NO, IT WASN'T A STRATEGY HERE NOT PRESENTED TO THE JURY. WHAT ACTUALLY HAPPENED IN THIS CASE WHAT MR.^ULLMAN TESTIFIED TO WAS THAT HE WAS RELYING UPON AN EXPERT, DR.^MACALOOSA WHO WAS ONE OF THREE EXPERTS WHO HAD EVALUATED MR.^BLACKWOOD FOR COMPETENCEY. HE WAS THE ONLY ONE WHO FOUND HIM NOT COMPETENT TO PROCEED TO TRIAL TO MR.^ULLMAN FELT THAT WOULD BE HIS BEST EXPERT FOR MITIGATION PURPOSES. PRIOR TO THE GUILT PHASE OF THIS TRIAL, HIS TIME RECORDS WERE INTRODUCED AT THE EVIDENTIARY HEARING AND THEY INDICATE THAT HE DID SEND A MEDICATION PACKAGE TO MR.^MACALOOSA AND DID A FOLLOW-UP LETTER TO HIM.

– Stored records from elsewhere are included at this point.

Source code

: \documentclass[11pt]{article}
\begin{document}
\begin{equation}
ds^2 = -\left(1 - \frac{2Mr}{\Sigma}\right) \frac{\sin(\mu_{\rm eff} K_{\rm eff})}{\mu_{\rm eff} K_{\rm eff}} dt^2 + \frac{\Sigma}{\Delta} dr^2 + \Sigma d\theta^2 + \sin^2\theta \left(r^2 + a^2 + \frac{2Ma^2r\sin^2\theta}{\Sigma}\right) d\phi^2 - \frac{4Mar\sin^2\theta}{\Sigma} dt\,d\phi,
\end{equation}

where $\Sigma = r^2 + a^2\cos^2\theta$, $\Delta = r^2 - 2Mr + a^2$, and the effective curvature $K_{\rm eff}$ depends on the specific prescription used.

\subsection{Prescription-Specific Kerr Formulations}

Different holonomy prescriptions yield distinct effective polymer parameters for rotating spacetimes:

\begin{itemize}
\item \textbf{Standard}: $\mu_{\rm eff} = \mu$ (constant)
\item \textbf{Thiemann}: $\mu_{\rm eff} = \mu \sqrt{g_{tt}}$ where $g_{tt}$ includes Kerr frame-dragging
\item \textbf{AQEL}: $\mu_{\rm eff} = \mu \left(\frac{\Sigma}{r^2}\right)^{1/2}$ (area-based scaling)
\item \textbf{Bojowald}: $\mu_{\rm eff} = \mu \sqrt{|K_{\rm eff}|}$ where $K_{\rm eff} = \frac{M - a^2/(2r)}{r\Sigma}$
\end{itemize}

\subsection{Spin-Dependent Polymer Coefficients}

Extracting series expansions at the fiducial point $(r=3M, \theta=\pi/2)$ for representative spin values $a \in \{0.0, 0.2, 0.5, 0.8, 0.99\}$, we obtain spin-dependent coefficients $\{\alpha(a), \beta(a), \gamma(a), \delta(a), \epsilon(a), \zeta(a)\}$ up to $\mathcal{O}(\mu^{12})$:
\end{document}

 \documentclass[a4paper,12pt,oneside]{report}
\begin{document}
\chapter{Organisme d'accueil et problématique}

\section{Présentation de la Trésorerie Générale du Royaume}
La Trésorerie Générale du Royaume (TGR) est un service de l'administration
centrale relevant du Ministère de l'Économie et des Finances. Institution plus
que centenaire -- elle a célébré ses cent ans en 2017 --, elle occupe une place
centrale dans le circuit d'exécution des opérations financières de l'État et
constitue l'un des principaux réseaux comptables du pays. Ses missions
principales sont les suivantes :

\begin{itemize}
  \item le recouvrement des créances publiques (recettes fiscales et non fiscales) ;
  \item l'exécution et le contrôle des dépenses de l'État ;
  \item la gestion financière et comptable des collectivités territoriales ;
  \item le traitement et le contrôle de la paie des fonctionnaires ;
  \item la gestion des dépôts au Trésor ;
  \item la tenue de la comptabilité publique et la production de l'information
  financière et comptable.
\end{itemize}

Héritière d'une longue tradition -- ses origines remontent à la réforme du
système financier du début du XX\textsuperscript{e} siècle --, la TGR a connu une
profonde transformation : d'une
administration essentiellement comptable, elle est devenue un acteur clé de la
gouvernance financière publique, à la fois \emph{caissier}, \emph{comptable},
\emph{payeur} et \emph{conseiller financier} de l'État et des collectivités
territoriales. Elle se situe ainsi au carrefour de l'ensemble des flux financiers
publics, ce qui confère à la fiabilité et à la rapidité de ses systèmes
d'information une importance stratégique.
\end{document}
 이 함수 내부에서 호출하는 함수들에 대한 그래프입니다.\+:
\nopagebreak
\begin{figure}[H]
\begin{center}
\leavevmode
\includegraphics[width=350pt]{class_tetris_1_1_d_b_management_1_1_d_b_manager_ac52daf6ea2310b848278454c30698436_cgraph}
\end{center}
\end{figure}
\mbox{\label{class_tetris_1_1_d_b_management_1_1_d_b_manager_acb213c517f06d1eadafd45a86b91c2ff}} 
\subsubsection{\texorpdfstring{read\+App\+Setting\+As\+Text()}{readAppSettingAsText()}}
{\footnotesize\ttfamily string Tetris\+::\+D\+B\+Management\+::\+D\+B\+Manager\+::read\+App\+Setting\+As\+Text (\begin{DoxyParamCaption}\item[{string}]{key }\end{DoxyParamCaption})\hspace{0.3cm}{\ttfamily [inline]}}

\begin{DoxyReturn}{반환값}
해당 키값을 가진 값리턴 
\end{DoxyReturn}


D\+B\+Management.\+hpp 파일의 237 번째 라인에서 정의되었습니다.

WHAT DID THAT PACKAGE INCLUDE? BECAUSE THERE ARE OTHER INDICATIONS IN THE RECORD THAT HE DID NOT SEND HIM A LOT OF INFORMATION THAT YOU WOULD NORMALLY SEND TO AN EXPERT.

WHAT WAS INCLUDED IN THE PACKET WAS NOT WRITTEN DOWN ON THE TIME RECORDS AND MR.^ULLMAN DID NOT HAVE A RECOLLECTION OF EXACTLY WHAT WAS INCLUDED. SO THAT NEVER, YOU KNOW, WAS TESTIFIED TO AT THE HEARING. BUT WHAT HAPPENED WAS THEN THEY HAD THE GUILT PHASE AND AFTER HE HAD A VERDICT OF GUILTY, HE SENT DR.^MACALOOSA ANOTHER LETTER SAYING NOW I WOULD LIKE YOU TO EXAMINE MY CLIENT FOR THE STATUTORY MITIGATION. THERE WAS A SECOND LETTER SENT BY HIM AND THEN BASICALLY PRIOR TO THE PENALTY PHASE HE RECEIVED A LETTER BACK FROM DR.^MACALOOSA WHICH WAS THE FIRST INDICATION HE RECEIVED THAT DR.^MACALOOSA WOULD NOT BE ABLE TO BE HIS EXPERT.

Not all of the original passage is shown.